# D-REX Project Page

## Abstract

The performance of imitation learning is typically upper bounded by the performance of the demonstrator. Recent empirical results show that imitation learning via ranked demonstrations allows for better-than-demonstrator performance; however, ranked demonstrations may be difficult to obtain, and little is known theoretically about when such methods can be expected to outperform the demonstrator. To address these issues, we first contribute a sufficient condition for when better-than-demonstrator performance is possible and provide theoretical results showing why ranked demonstrations can contribute to better-than-demonstrator performance. Building on this theory, we then introduce Disturbance-based Reward Extrapolation (D-REX), a ranking-based imitation learning method that injects noise into a policy learned through behavioral cloning to automatically generate ranked demonstrations. By generating rankings automatically, ranking-based imitation learning can be applied in traditional imitation learning settings where only unlabeled demonstrations are available. We empirically validate our approach on simulated robot and Atari imitation learning benchmarks and show that D-REX can utilize automatic rankings to significantly surpass the performance of the demonstrator and outperform standard imitation learning approaches. D-REX is the first imitation learning approach to achieve significant extrapolation beyond the demonstrator’s performance without additional side-information or supervision, such as rewards or human preferences.

## Motivation

Imitation learning, the ability to learn how to perform a task by observing demonstrations, is something that humans are quite good at and something that we as humans do all the time. However, getting robots and other autonomous agents to use imitation learning to learn new tasks is often challenging. One common approach for imitation learning focuses on direct imitation through mimicry (often called “behavioral cloning”), where the robot looks at what the demonstrator does and tries to learn to copy the demonstrator. Another popular approach (often called “inverse reinforcement learning”) involves reward inference, where the goal is to find a reward function that makes what the demonstrator did achieve a higher cumulative reward than anything else the demonstrator could have done. Once a reward is inferred from the demonstrations, the agent can optimize its own behavior to maximize the learned reward and hopefully generalize better to unseen states than a policy learned via behavioral cloning.
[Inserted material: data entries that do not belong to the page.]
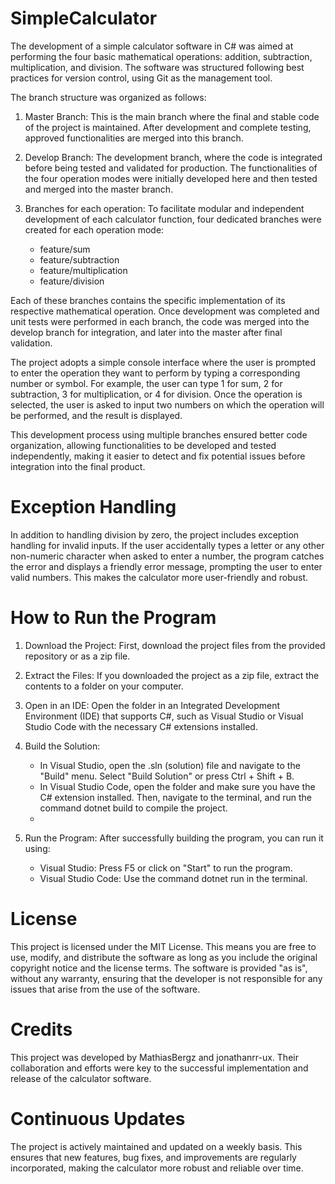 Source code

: # SimpleCalculator

The development of a simple calculator software in C# was aimed at performing the four basic mathematical operations: addition, subtraction, multiplication, and division. The software was structured following best practices for version control, using Git as the management tool.

The branch structure was organized as follows:

1. Master Branch: This is the main branch where the final and stable code of the project is maintained. After development and complete testing, approved functionalities are merged into this branch.

2. Develop Branch: The development branch, where the code is integrated before being tested and validated for production. The functionalities of the four operation modes were initially developed here and then tested and merged into the master branch.

3. Branches for each operation: To facilitate modular and independent development of each calculator function, four dedicated branches were created for each operation mode:
   - feature/sum
   - feature/subtraction
   - feature/multiplication
   - feature/division
   
Each of these branches contains the specific implementation of its respective mathematical operation. Once development was completed and unit tests were performed in each branch, the code was merged into the develop branch for integration, and later into the master after final validation.

The project adopts a simple console interface where the user is prompted to enter the operation they want to perform by typing a corresponding number or symbol. For example, the user can type 1 for sum, 2 for subtraction, 3 for multiplication, or 4 for division. Once the operation is selected, the user is asked to input two numbers on which the operation will be performed, and the result is displayed.

This development process using multiple branches ensured better code organization, allowing functionalities to be developed and tested independently, making it easier to detect and fix potential issues before integration into the final product.

# Exception Handling

In addition to handling division by zero, the project includes exception handling for invalid inputs. If the user accidentally types a letter or any other non-numeric character when asked to enter a number, the program catches the error and displays a friendly error message, prompting the user to enter valid numbers. This makes the calculator more user-friendly and robust. 

# How to Run the Program

1. Download the Project: First, download the project files from the provided repository or as a zip file.

2. Extract the Files: If you downloaded the project as a zip file, extract the contents to a folder on your computer.

3. Open in an IDE: Open the folder in an Integrated Development Environment (IDE) that supports C#, such as Visual Studio or Visual Studio Code with the necessary C# extensions installed.

4. Build the Solution:

   - In Visual Studio, open the .sln (solution) file and navigate to the "Build" menu. Select "Build Solution" or press Ctrl + Shift + B.
   - In Visual Studio Code, open the folder and make sure you have the C# extension installed. Then, navigate to the terminal, and run the command dotnet build to compile the project.
   - 
5. Run the Program: After successfully building the program, you can run it using:

   - Visual Studio: Press F5 or click on "Start" to run the program.
   - Visual Studio Code: Use the command dotnet run in the terminal.

# License

This project is licensed under the MIT License. This means you are free to use, modify, and distribute the software as long as you include the original copyright notice and the license terms. The software is provided "as is", without any warranty, ensuring that the developer is not responsible for any issues that arise from the use of the software.

# Credits

This project was developed by MathiasBergz and jonathanrr-ux. Their collaboration and efforts were key to the successful implementation and release of the calculator software.

# Continuous Updates

The project is actively maintained and updated on a weekly basis. This ensures that new features, bug fixes, and improvements are regularly incorporated, making the calculator more robust and reliable over time.
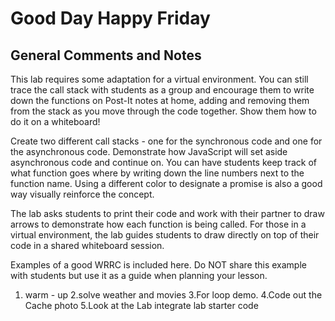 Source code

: # Good Day Happy Friday

## General Comments and Notes

This lab requires some adaptation for a virtual environment. You can still trace
the call stack with students as a group and encourage them to write down the functions
on Post-It notes at home, adding and removing them from the stack as you move through
the code together. Show them how to do it on a whiteboard!

Create two different call stacks - one for the synchronous code and one for the
asynchronous code. Demonstrate how JavaScript will set aside asynchronous code and
continue on. You can have students keep track of what function goes where by writing
down the line numbers next to the function name. Using a different color to designate
a promise is also a good way visually reinforce the concept.

The lab asks students to print their code and work with their partner to draw arrows
to demonstrate how each function is being called. For those in a virtual environment,
the lab guides students to draw directly on top of their code in a shared whiteboard
session.

Examples of a good WRRC is included here. Do NOT share this example with students
but use it as a guide when planning your lesson.



1. warm - up
2.solve weather and movies
3.For loop demo.
4.Code out the Cache photo
5.Look at the Lab integrate lab starter code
While both approaches make sense, and have proven useful in practice, they have the effect of essentially capping the performance of the learning agent. This is because both behavioral cloning and inverse reinforcement learning try to make the learning agent perform the task as close as possible to how the demonstrator performed the task. This is fine if the demonstrator is good at the task, but what if we want our learning agents to be able to learn to perform better than a suboptimal demonstrator? Is it possible for an agent to figure out what the demonstrator was trying to do, perhaps unsuccessfully, and then figure out how to do the task better?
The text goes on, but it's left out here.